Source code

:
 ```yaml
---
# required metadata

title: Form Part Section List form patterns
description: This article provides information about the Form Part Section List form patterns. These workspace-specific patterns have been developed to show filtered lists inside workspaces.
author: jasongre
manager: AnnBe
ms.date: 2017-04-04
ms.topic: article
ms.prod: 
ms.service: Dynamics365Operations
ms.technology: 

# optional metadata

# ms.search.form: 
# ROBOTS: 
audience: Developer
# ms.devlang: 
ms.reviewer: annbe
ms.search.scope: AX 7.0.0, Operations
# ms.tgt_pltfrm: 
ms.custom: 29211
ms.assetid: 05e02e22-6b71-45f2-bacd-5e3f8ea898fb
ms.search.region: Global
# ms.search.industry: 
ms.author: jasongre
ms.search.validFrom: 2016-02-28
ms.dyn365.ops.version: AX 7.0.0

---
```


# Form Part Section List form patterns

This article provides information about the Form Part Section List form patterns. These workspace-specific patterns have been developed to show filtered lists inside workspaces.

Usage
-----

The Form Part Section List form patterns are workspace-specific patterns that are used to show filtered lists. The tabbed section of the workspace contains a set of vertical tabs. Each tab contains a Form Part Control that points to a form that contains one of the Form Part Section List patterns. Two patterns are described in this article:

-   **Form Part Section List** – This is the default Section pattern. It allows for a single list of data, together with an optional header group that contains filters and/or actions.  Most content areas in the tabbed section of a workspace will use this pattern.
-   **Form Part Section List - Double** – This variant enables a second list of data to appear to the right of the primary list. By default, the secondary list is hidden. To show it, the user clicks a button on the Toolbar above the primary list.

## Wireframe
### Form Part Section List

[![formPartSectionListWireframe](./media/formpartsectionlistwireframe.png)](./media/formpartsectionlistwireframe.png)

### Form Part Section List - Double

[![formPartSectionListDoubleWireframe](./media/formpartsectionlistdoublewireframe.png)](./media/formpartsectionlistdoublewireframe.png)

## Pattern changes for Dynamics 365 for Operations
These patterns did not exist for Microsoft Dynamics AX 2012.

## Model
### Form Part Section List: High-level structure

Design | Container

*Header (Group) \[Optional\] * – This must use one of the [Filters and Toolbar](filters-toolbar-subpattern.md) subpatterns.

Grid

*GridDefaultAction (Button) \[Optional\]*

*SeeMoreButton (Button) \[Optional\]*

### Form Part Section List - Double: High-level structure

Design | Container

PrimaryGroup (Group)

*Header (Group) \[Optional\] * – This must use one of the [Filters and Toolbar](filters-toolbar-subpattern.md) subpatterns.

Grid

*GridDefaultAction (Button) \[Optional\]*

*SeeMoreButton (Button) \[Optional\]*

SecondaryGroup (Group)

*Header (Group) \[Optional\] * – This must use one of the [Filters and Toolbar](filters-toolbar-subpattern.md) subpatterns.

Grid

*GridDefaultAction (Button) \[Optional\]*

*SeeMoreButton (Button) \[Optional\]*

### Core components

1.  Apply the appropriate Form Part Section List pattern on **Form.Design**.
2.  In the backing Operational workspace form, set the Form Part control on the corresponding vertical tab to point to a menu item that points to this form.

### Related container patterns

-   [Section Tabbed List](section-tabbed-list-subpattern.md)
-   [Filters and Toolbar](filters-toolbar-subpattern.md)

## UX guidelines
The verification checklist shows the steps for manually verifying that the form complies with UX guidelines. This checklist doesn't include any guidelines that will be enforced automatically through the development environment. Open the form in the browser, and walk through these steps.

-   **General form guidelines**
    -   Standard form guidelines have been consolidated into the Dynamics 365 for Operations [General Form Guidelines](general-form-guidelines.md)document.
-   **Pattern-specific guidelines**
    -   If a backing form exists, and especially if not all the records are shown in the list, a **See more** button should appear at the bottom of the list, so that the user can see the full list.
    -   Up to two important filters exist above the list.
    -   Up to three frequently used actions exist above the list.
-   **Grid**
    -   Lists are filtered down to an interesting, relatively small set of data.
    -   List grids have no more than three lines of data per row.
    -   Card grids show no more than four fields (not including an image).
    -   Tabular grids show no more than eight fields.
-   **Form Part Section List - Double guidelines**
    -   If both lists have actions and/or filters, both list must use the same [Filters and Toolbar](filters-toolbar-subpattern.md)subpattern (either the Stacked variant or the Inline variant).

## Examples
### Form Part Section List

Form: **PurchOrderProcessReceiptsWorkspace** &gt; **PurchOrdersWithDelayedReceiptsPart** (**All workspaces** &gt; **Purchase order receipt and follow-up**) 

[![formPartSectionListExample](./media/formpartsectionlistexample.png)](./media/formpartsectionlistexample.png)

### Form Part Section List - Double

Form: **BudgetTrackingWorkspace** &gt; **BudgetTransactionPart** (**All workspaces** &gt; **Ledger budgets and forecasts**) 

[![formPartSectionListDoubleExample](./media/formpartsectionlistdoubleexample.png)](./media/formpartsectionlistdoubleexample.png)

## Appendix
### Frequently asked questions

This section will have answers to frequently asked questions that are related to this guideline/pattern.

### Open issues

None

### [Your objective]
Using the material above, extract the line that contains "## Examples" and every line after it, exactly as given; stop at the last line.

### [Problem solution]
## Examples
### Form Part Section List

Form: **PurchOrderProcessReceiptsWorkspace** &gt; **PurchOrdersWithDelayedReceiptsPart** (**All workspaces** &gt; **Purchase order receipt and follow-up**) 

[![formPartSectionListExample](./media/formpartsectionlistexample.png)](./media/formpartsectionlistexample.png)

### Form Part Section List - Double

Form: **BudgetTrackingWorkspace** &gt; **BudgetTransactionPart** (**All workspaces** &gt; **Ledger budgets and forecasts**) 

[![formPartSectionListDoubleExample](./media/formpartsectionlistdoubleexample.png)](./media/formpartsectionlistdoubleexample.png)

## Appendix
### Frequently asked questions

This section will have answers to frequently asked questions that are related to this guideline/pattern.

### Open issues

None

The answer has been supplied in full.